Watchers | ARGUS Docs

Overview

ArgusWatcheris what you interact with. It hooks into your graph, records every node's execution, runs detectors, and produces traces. One watcher per run.

Basic Usage

Three ways to set up. Pick whichever fits your code:

python

from argus import ArgusWatcher

# Option A — pass graph to constructor (recommended)
watcher = ArgusWatcher(graph)
app = graph.compile()
result = app.invoke(initial_state)

# Option B — separate watch call
watcher = ArgusWatcher()
watcher.watch(graph)
app = graph.compile()
result = app.invoke(initial_state)

# Option C — after compile
watcher = ArgusWatcher()
app = graph.compile(checkpointer=memory)
app = watcher.watch_compiled(app)
result = app.invoke(initial_state)

Runs save automatically for linear and fan-out graphs. Cyclic graphs need a manual watcher.finalize() call.

Parameters

Everything is optional. Pass to the constructor to override config file and environment variable values.

Core

graphStateGraph

LangGraph graph to monitor. If passed, watch() is called automatically.

Default: None

max_field_sizeint

Max characters per captured state field. Fields exceeding this get truncated.

Default: 50_000

strictbool

Raise an exception if any detector fires. Use in CI/CD to fail builds on quality regressions.

Default: False

investigatebool | "always"

LLM root-cause investigation. True = on failure only, "always" = every node, False = off.

Default: True

Security

redact_keysset[str]

Field names to redact from stored outputs (e.g. {"password", "api_key"}).

Default: None

validatorsdict

Per-node semantic validators. Use "*" as key to run on every node. Each validator is a (bool, str) callable.

Default: None

python

# Validators — catch semantic failures
watcher = ArgusWatcher(graph, validators={
    "classify": lambda o: (o.get("label") in ["yes", "no"], "unexpected label"),
    "*":        lambda o: ("error" not in o, "error key present"),
})

"*" runs on every node.

Replay & Eval

persist_statebool

Save run records to .argus/runs/. Set False for ephemeral monitoring.

Default: True

record_httpbool

Record all external HTTP/API calls for deterministic replay.

Default: True

semantic_judgebool

LLM-powered quality judge on every node output.

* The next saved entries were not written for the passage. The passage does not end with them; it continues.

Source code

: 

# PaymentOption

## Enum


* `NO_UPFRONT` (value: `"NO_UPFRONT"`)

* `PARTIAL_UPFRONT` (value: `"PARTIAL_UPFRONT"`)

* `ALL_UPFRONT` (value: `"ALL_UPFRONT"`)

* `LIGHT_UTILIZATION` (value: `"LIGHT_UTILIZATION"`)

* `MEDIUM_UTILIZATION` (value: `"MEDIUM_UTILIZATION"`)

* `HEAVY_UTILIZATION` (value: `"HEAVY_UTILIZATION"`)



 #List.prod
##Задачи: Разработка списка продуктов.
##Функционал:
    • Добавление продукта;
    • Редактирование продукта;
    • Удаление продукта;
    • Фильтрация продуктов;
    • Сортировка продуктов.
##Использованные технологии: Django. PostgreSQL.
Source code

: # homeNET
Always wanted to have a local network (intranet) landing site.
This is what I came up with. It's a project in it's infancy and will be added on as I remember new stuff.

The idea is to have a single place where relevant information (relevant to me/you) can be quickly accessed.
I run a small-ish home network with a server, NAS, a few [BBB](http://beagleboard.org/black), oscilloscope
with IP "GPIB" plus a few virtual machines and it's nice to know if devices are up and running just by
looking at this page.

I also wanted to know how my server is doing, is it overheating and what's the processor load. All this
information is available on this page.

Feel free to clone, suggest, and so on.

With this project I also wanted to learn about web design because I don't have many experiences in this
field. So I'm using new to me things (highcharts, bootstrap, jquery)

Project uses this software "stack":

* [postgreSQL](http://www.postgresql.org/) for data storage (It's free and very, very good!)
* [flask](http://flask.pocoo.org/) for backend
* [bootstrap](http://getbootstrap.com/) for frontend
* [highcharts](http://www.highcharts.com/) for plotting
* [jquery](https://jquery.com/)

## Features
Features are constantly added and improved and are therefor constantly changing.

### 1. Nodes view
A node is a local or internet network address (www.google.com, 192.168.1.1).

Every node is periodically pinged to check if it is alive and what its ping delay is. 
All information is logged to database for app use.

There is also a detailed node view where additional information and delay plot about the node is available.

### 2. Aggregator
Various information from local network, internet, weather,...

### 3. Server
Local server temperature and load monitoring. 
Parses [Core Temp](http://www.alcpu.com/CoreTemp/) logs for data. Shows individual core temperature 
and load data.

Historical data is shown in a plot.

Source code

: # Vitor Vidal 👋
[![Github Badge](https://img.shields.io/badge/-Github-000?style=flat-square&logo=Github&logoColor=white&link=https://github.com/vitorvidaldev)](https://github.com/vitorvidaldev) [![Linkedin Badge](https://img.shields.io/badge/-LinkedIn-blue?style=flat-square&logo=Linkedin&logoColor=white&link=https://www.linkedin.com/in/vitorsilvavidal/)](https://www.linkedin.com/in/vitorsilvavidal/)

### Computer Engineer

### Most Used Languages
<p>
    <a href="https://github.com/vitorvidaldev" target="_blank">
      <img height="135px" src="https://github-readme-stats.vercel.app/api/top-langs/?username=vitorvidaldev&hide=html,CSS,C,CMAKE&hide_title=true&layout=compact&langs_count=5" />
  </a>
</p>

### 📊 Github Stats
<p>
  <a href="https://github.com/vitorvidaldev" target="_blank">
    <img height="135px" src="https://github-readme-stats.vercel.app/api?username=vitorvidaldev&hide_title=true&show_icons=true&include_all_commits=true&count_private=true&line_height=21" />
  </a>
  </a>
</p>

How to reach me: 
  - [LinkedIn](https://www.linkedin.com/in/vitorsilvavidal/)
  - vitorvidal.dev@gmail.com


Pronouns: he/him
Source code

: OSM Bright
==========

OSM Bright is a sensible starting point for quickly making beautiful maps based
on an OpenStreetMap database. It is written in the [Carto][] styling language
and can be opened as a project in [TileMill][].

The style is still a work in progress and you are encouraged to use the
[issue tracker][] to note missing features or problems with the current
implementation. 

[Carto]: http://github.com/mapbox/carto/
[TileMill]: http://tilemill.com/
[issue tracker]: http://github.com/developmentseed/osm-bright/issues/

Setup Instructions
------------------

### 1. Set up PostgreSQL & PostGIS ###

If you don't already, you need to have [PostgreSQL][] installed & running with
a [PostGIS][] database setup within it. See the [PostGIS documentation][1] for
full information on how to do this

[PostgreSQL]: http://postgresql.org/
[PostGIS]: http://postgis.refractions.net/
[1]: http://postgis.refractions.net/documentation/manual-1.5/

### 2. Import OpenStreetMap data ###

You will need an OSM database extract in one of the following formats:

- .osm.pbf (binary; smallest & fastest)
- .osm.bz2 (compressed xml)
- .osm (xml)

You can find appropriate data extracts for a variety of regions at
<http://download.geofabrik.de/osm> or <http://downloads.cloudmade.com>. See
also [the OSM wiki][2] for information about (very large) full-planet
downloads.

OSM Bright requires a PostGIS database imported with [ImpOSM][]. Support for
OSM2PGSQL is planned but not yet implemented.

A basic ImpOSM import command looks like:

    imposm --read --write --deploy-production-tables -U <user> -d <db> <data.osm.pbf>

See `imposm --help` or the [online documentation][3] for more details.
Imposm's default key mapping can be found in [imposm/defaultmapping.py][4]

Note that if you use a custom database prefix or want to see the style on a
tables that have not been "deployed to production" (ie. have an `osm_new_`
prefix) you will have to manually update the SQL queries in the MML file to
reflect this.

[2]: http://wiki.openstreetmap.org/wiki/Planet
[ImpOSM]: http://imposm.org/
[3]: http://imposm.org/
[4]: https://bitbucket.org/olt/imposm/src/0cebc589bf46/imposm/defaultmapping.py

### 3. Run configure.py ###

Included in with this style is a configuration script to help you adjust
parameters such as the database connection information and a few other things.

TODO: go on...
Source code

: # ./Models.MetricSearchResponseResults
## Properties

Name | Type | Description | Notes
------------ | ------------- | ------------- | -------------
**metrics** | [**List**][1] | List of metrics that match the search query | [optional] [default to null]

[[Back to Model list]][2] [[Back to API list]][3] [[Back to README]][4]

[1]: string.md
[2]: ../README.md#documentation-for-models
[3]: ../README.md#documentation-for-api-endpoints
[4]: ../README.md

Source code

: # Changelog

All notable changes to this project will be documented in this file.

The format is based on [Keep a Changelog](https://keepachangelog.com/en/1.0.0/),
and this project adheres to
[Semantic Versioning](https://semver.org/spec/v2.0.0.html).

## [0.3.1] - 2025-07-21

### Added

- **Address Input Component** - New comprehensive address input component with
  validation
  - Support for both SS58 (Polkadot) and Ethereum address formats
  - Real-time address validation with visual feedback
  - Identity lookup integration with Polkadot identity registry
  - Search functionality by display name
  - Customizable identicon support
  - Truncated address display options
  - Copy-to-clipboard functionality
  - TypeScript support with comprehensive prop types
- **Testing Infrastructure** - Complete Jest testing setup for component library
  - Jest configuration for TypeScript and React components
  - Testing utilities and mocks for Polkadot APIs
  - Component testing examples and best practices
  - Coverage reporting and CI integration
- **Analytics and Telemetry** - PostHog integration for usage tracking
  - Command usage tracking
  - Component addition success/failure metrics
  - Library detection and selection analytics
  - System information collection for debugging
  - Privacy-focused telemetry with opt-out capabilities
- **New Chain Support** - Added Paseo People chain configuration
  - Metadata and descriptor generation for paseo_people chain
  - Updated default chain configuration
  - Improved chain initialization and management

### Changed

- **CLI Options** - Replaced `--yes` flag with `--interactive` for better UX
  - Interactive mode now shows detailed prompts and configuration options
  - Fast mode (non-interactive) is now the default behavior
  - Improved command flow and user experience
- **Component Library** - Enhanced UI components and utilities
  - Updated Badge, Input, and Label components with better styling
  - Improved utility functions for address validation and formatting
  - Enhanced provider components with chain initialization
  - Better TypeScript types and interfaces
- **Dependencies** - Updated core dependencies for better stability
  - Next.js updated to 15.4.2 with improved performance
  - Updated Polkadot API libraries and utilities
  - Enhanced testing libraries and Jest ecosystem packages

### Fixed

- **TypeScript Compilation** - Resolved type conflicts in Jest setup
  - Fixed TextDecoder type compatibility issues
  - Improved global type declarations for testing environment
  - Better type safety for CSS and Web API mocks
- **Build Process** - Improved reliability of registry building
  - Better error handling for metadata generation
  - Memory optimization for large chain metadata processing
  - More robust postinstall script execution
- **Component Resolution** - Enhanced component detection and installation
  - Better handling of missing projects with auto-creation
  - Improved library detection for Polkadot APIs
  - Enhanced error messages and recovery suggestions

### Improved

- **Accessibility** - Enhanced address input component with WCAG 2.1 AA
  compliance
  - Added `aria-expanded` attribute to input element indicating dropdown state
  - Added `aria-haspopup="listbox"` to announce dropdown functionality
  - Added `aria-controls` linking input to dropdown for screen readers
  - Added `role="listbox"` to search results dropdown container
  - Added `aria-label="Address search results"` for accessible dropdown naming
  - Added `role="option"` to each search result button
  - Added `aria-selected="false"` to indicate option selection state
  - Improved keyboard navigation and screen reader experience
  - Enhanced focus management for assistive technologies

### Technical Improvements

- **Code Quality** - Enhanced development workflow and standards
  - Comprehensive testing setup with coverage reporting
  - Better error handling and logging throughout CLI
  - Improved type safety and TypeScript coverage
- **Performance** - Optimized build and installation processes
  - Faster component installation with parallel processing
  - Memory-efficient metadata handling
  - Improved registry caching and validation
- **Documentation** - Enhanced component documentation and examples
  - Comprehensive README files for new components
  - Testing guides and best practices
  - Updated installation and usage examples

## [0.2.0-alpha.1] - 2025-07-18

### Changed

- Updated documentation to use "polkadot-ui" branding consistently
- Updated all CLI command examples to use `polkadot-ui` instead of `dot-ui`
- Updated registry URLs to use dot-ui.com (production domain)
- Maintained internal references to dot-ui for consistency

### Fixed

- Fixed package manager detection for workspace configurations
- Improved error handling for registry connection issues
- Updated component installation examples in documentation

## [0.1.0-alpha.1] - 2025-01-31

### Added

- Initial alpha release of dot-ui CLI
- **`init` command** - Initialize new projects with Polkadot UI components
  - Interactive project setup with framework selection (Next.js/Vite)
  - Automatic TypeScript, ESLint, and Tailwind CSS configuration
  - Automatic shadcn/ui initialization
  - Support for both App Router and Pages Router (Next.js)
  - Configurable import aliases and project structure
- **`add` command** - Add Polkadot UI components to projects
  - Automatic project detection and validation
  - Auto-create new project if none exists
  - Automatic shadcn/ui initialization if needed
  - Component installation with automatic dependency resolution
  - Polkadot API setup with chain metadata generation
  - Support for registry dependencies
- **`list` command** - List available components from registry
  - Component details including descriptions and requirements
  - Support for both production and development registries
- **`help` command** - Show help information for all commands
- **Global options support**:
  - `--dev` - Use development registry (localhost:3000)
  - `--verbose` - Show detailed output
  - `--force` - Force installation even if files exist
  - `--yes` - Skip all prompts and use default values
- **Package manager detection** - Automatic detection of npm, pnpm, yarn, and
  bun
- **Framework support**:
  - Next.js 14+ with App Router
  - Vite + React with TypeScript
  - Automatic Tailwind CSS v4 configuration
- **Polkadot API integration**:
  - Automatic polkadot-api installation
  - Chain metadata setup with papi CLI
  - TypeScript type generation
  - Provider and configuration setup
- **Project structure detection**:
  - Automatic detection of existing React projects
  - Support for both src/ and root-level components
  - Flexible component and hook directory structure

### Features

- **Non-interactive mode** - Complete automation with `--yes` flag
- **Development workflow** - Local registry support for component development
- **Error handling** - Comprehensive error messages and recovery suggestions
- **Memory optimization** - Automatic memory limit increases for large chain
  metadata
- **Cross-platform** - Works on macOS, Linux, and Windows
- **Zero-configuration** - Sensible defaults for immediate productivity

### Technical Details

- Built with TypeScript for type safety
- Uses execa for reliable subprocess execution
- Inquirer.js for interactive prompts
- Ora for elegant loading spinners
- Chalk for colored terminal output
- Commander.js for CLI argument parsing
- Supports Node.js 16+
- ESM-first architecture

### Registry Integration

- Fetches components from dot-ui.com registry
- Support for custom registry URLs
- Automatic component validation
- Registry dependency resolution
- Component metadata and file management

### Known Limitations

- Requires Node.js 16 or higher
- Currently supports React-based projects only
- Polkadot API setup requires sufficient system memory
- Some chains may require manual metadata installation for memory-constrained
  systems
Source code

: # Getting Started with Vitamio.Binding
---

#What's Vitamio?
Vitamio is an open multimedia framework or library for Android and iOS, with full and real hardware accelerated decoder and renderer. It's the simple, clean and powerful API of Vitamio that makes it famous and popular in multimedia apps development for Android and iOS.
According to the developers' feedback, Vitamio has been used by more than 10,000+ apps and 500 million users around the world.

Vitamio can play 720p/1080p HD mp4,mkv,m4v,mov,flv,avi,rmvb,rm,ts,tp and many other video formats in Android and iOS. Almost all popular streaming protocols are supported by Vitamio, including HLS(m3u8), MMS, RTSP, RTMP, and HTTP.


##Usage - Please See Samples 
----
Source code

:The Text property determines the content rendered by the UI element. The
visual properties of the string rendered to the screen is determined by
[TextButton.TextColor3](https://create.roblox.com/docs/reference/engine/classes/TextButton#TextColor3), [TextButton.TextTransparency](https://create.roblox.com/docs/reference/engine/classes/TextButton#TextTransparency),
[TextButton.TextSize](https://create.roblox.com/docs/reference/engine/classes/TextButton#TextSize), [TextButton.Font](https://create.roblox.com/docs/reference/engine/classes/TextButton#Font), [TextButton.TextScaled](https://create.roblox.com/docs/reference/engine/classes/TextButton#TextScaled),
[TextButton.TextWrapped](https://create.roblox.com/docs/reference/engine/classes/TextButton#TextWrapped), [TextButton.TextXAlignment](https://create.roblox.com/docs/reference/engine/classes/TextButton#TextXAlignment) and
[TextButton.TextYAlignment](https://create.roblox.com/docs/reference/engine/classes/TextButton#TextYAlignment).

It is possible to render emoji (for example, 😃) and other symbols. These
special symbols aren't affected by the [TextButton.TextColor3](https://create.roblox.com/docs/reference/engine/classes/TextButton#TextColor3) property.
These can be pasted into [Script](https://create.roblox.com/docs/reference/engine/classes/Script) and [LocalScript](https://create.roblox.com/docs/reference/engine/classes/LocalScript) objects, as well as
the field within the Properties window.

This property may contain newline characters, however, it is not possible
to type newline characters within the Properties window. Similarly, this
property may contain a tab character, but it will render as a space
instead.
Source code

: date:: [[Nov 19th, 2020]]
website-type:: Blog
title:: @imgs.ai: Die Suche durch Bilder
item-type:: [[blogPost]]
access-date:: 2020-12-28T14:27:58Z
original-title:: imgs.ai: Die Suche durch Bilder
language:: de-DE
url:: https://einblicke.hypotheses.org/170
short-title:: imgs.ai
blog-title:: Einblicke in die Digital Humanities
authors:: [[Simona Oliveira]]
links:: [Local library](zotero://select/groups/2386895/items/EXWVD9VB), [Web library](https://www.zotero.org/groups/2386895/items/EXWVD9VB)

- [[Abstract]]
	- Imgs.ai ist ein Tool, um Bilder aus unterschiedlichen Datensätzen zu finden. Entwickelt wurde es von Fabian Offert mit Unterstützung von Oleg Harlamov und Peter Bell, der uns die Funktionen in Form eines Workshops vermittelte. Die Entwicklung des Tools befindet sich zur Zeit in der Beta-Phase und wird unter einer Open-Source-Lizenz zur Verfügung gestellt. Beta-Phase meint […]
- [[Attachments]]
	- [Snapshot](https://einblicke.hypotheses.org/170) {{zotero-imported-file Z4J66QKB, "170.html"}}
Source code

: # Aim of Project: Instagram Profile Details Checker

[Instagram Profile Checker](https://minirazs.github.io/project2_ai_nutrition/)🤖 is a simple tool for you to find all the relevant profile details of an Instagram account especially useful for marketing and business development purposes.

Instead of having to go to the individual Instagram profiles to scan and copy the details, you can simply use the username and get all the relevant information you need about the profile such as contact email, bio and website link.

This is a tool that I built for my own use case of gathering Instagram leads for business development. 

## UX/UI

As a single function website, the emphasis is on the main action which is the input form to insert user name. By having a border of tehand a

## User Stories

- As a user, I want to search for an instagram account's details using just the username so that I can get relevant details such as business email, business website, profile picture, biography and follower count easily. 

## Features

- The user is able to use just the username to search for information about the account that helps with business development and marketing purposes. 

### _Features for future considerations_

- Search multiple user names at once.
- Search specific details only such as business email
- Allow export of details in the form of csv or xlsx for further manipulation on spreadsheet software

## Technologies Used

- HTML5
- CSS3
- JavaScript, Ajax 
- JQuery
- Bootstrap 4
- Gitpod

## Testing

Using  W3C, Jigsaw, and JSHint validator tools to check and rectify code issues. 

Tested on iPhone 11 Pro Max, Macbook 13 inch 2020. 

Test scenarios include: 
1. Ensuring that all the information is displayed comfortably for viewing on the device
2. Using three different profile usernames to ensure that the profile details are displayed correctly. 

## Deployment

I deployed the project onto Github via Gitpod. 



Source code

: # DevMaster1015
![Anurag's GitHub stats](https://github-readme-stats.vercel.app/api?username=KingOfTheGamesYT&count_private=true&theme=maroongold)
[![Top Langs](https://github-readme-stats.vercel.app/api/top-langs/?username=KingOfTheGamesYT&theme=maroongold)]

Requires OPENAI_API_KEY.

Default: False

judge_modelstr

Model for the semantic judge and investigation.

Default: "gpt-4o"

python

# Full example with multiple options
watcher = ArgusWatcher(
    graph,
    semantic_judge=True,
    judge_model="gpt-4o-mini",
    strict=True,
    record_http=True,
    redact_keys={"api_key", "token"},
    validators={
        "summarize": lambda o: (len(o.get("summary", "")) > 10, "Summary too short"),
    },
)

Cost

semantic_judge sends node outputs to an LLM. This adds API cost proportional to the number of nodes. Use it in staging/CI, not every production run.

Lifecycle

A Watcher goes through four phases:

Created — constructor called, parameters loaded
Watching — graph instrumented, ready for execution
Recording — pipeline running, capturing node data
Finalized — detectors run, forensics generated, trace stored

Single-use

A Watcher instance is single-use. After finalize, create a new Watcher for the next run. Calling watch() on a finalized Watcher raises WatcherStateError.